While I can't give you exact step-by-step information because I don't know who Vercel or ImprovMX are, I can provide a general answer which should help a lot. It is impractical to 100% avoid downtime, but you can minimize it (It is possible to do without downtime, but it is very complex and requires you run your own mail proxy)
The first thing to do is reduce the TTL for your MX records and the A record associated with your mail server name as low as you can (60 seconds? Sometimes you can go even lower). Do this well in advance of any other changes so it gets cached. As its email, TTL does not make a significant difference to delivery times - but this means if there are any issues they can be recovered from quickly.
Then to shift your domain and email, make it a 2 step process, separated by some time. It is probably "safer" to your email across first, then your email first, then your domain registration. To migrate your email
- Set up the email boxes/forwards on your new provider as the first step prior to migration.

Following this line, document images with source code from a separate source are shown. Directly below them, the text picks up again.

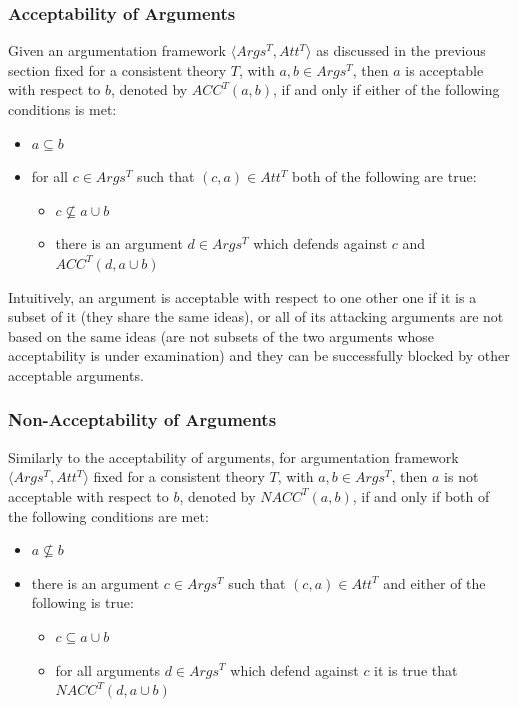 \documentclass[11pt,twoside,a4paper]{report}
\begin{document}
\subsubsection{Acceptability of Arguments}
Given an argumentation framework $\langle Args^T, Att^T\rangle$ as discussed in the previous section fixed for a consistent theory $T$, with $a,b\in Args^T$, then $a$ is acceptable with respect to $b$, denoted by $ACC^T(a,b)$, if and only if either of the following conditions is met:
\begin{itemize}
\item
$a\subseteq b$
\item
for all $c\in Args^T$ such that $(c,a)\in Att^T$ both of the following are true:
\begin{itemize}
\item
$c\nsubseteq a\cup b$
\item
there is an argument $d\in Args^T$ which defends against $c$ and $ACC^T(d,a\cup b)$
\end{itemize}
\end{itemize}

Intuitively, an argument is acceptable with respect to one other one if it is a subset of it (they share the same ideas), or all of its attacking arguments are not based on the same ideas (are not subsets of the two arguments whose acceptability is under examination) and they can be successfully blocked by other acceptable arguments.

\subsubsection{Non-Acceptability of Arguments}
\label{subsec:nacc}
Similarly to the acceptability of arguments, for argumentation framework $\langle Args^T, Att^T\rangle$ fixed for a consistent theory $T$, with $a,b\in Args^T$, then $a$ is not acceptable with respect to $b$, denoted by $NACC^T(a,b)$, if and only if both of the following conditions are met:
\begin{itemize}
\item
$a\nsubseteq b$
\item
there is an argument $c\in Args^T$ such that $(c,a)\in Att^T$ and either of the following is true:
\begin{itemize}
\item
$c\subseteq a\cup b$
\item
for all arguments $d\in Args^T$ which defend against $c$ it is true that $NACC^T(d,a\cup b)$
\end{itemize}
\end{itemize}
\end{document}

- When you are ready to migrate email, change the MX (and SPF, DKIM, DMARC if appropriate) records to point to your new provider - but don't change the A record for your mail server yet.
- Wait for the length of the TTL you changed everything to before you started the migration - hopefully only a minute.
- Get all your users to check their email boxes (which should grab the email at their old provider)
- Change the A record to that of the new provider.
Email should now be flowing to your new provider.
Once your email has been updated, set up the DNS zone with the new provider (the details should be the same as the updated ones wit the old provider), and transfer the domain across.
Note that this is a generic outline, but there are lots of variables to consider - and which we can't advise you of without specific knowledge - but some gotchas include -
If you are using IMAP or a similar protocol which stores the primary copy of mail on the server, and then syncs clients to it you will loose the old email store. How email clients handle this will depend on the email client - you will want to test this before the migration.
You may be able to use a program to sync your IMAP email between your old and new boxes (and to give you more flexibility), if you know the credentials for all your users you can use a program to sync IMAP between your old and new mail servers. (In fact, this can get you out of a whole lot of problems). One such tool to do this under Linux is imapsync. There may be similar tools for Windows.
You need to be careful with SPF records during the migration - either set your SPF to soft fail, or temporarily include the records for the old and servers in the same record.
It may be possible to schedule this for the middle of the night and not do it without downtime - rather do it without impacting your mailbox owners. Depends on your userbase and dedication to the cause I guess.
BACKUP, BACKUP, BACKUP. Any major migration has the opportunity to go horribly wrong To be frank, I've no idea how most people handle email backups - I suspect they don't. There are tools that can back up IMAP mailboxes, and possibly you can do local backups of your users emails. (When I do a major migration, I backup the raw maildir/mailspool - but I am a Linux systems administrator by trade).